# [Problem details]
Return the whole listing exactly as written.

# [Material to process]
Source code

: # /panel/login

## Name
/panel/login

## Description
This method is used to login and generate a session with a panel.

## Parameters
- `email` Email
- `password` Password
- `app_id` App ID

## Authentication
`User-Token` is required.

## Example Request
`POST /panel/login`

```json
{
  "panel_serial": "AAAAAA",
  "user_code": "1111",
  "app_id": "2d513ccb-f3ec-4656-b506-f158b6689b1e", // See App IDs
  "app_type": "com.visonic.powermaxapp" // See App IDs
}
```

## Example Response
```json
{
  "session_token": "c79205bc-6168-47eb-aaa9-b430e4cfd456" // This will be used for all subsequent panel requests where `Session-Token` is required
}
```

# [The completed task]
Source code

: # /panel/login

## Name
/panel/login

## Description
This method is used to login and generate a session with a panel.

## Parameters
- `email` Email
- `password` Password
- `app_id` App ID

## Authentication
`User-Token` is required.

## Example Request
`POST /panel/login`

```json
{
  "panel_serial": "AAAAAA",
  "user_code": "1111",
  "app_id": "2d513ccb-f3ec-4656-b506-f158b6689b1e", // See App IDs
  "app_type": "com.visonic.powermaxapp" // See App IDs
}
```

## Example Response
```json
{
  "session_token": "c79205bc-6168-47eb-aaa9-b430e4cfd456" // This will be used for all subsequent panel requests where `Session-Token` is required
}
```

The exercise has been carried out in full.